RunConfig.mlflow_tags() writes:

graphids.stage
graphids.run_dir
graphids.git_sha
graphids.dataset
graphids.seed
graphids.plan_id
graphids.representation

Params

RunConfig.mlflow_hparams() writes:

graphids.stage
graphids.dataset
graphids.seed
graphids.plan_id
graphids.git_sha
graphids.run_dir
graphids.backend
graphids.representation
graphids.representation_cfg/*
graphids.payload/*
graphids.resource/*

Nested payload fields are flattened by Lightning's MLFlowLogger.

Metrics

Lightning modules log keys such as:

train_loss
train_acc
val_loss
val_acc
val_auroc

graphids.exp.runtime explicitly logs final trainer.callback_metrics after fit and test, so short runs still leave final metric values.

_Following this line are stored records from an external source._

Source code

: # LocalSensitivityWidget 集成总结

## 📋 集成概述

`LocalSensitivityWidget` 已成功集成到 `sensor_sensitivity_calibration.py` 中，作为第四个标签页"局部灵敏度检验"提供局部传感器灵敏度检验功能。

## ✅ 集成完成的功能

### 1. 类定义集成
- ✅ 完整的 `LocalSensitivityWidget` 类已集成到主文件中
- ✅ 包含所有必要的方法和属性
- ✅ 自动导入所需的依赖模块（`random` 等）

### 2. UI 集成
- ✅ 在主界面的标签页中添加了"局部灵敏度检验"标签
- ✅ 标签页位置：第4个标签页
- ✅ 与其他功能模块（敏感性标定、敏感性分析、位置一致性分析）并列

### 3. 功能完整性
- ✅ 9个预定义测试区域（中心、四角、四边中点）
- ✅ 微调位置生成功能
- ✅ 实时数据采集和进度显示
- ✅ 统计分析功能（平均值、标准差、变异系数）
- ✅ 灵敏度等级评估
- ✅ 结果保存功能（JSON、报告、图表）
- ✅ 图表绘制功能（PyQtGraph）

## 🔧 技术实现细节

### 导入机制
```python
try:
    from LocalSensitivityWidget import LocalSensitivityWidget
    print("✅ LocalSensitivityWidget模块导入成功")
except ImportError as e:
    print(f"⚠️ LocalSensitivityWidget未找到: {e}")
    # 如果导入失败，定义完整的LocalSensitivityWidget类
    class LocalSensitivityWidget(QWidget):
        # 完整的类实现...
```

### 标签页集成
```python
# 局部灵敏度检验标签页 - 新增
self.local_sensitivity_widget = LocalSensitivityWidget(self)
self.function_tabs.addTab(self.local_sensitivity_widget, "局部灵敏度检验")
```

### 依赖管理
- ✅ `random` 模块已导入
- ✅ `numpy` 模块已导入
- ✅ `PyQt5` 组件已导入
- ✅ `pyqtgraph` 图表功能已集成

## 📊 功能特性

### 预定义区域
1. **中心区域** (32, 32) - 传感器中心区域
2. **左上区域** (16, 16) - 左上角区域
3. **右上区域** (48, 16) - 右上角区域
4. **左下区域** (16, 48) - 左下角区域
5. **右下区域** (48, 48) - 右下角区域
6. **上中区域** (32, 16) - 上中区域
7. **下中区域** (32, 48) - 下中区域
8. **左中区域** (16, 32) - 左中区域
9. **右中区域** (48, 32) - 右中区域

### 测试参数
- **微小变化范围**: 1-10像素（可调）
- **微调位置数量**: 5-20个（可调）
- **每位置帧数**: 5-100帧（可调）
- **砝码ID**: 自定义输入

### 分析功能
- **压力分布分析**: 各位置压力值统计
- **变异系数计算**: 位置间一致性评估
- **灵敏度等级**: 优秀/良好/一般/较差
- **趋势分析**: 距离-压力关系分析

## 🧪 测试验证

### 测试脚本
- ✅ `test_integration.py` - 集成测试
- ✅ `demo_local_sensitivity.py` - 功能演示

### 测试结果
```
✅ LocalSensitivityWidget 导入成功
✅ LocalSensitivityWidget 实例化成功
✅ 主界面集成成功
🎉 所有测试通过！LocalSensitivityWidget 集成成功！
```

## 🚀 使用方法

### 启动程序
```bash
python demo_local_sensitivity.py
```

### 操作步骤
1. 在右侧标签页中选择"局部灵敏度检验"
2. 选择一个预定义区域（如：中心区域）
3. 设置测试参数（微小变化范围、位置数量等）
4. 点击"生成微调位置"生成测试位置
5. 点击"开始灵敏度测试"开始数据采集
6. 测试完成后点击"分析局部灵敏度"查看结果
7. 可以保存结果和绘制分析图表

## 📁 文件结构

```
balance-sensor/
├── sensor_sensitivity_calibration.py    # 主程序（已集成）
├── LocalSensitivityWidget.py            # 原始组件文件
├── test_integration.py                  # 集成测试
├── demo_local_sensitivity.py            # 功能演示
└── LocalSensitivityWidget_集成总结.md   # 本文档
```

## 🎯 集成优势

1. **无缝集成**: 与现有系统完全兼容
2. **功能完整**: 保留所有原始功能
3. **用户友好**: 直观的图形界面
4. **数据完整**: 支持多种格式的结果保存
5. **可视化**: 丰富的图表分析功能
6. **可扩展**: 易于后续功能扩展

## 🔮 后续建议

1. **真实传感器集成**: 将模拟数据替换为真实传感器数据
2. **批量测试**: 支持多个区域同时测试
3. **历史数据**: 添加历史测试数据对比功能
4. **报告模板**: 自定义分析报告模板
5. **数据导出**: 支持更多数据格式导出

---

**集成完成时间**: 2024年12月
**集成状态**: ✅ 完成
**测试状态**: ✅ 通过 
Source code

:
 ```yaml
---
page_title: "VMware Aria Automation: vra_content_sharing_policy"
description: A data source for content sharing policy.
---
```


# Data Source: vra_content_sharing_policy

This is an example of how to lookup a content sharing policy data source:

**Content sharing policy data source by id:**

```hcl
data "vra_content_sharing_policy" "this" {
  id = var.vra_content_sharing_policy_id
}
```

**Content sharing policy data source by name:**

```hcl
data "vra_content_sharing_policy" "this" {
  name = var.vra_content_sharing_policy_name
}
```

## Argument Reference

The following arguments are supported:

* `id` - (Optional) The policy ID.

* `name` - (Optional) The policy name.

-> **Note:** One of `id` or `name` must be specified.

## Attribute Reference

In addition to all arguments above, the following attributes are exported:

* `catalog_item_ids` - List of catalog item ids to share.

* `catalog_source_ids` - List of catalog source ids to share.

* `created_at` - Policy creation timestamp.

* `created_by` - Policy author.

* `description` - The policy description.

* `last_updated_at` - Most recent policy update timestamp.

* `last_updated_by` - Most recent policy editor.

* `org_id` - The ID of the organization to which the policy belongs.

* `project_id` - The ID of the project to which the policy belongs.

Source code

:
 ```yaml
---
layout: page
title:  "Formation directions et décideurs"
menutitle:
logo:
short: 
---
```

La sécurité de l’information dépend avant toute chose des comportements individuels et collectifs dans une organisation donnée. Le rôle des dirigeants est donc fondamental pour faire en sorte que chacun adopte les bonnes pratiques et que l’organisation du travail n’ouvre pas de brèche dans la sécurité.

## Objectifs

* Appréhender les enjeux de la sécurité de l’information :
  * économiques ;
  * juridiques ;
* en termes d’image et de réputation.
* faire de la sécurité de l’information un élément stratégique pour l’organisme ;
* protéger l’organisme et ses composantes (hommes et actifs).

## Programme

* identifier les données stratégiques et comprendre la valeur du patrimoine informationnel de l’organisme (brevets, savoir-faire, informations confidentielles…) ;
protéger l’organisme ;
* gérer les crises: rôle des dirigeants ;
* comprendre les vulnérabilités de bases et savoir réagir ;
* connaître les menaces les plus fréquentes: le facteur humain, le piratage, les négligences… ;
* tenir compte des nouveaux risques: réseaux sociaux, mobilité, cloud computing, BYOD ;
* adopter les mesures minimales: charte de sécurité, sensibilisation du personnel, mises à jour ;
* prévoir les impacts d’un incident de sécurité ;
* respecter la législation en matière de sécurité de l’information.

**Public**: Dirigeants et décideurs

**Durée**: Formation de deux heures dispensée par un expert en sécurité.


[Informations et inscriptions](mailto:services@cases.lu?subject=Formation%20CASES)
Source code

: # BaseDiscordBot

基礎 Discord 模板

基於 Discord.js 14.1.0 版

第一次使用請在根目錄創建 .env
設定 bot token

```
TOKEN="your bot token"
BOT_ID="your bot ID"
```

System metrics are sampled through MLflowSystemMetricsCallback when a Lightning run starts.

SLURM Logs

Current jobs write under:

/fs/ess/PAS1266/graphids/slurm_logs/
  scripts/{experiment_name}.sbatch
  {experiment_name}_{job_id}.out
  {experiment_name}_{job_id}.err

Examples:

tail -n 80 /fs/ess/PAS1266/graphids/slurm_logs/gat_snapshot_sequence_real_47912353.err
sacct -j 47912353 --format=JobID,JobName%36,State,ExitCode,Elapsed -P
squeue -j 47912353 -o '%i %j %T %M %R'

Querying MLflow

from graphids._mlflow import configure_tracking_uri
from mlflow.tracking import MlflowClient

configure_tracking_uri()
client = MlflowClient()
experiments = client.search_experiments(filter_string="name LIKE 'graphids/%'")
exp_ids = [e.experiment_id for e in experiments]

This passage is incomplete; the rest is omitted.